Prerequisite: Wikipedia: What is a Moment of Inertia?

For each cell, the inertia tensor is defined as follows:

\begin{eqnarray} I = \begin{bmatrix} \sum_i y_i^2+z_i^2 & -\sum_i x_i y_i & -\sum_i x_i z_i \\ -\sum_i x_i y_i & \sum_i x_i^2+z_i^2 & -\sum_i y_i z_i \\ -\sum_i x_i z_i & -\sum_i y_i z_i & \sum_i x_i^2+y_i^2 \\ \end{bmatrix} \end{eqnarray}

where index \(i\) denotes i-th pixel of a given cell and \(x_i\), \(y_i\) and \(z_i\) are coordinates of that pixel in a given coordinate frame.
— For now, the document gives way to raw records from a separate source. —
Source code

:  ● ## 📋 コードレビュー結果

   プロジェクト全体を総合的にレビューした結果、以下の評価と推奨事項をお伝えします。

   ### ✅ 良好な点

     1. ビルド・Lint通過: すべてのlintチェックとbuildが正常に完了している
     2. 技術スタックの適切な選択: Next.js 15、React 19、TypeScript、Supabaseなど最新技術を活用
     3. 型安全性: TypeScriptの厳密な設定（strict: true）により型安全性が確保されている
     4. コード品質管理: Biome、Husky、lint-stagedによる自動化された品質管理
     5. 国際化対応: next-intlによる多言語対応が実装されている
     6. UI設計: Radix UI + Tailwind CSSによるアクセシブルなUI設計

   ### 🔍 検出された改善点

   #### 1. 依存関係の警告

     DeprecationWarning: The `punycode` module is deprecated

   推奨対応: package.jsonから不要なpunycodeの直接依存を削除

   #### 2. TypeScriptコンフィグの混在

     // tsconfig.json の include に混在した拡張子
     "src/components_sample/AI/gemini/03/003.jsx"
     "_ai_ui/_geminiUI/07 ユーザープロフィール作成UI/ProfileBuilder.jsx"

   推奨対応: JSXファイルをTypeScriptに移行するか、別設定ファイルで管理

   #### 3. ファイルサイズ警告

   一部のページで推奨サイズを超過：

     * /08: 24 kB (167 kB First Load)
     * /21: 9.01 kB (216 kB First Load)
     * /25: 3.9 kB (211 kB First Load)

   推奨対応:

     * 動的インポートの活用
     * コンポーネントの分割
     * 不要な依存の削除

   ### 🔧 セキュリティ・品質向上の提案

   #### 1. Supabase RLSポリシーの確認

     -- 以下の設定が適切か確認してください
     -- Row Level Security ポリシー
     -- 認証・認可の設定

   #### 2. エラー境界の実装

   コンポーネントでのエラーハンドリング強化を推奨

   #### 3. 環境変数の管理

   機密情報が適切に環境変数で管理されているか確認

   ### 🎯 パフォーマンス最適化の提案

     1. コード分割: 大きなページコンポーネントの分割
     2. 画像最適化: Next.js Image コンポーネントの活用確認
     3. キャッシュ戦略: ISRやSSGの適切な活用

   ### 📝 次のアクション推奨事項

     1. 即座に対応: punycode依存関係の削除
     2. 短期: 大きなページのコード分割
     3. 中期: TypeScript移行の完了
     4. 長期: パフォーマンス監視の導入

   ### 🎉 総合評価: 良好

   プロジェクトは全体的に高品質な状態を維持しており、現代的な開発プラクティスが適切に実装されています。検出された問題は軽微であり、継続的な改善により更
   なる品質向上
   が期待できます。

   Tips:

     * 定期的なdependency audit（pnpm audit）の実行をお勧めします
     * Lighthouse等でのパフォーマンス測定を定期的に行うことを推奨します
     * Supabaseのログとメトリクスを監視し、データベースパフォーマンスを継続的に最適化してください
Figure 3: Cell and coordinate system passing through the center of mass of a cell. Notice that as the cell changes shape, the position of the center of mass moves.

Figure 4: Cell and its coordinate frame in which we calculate inertia tensor

In Figure 4, we show one possible coordinate frame in which one can calculate the inertia tensor. If the coordinate frame is fixed calculating components of inertia tensor for cell gaining or losing one pixel is quite easy. We will be adding and subtracting terms like \(y_i^2+z_i^2\) or \(x_i z_i\).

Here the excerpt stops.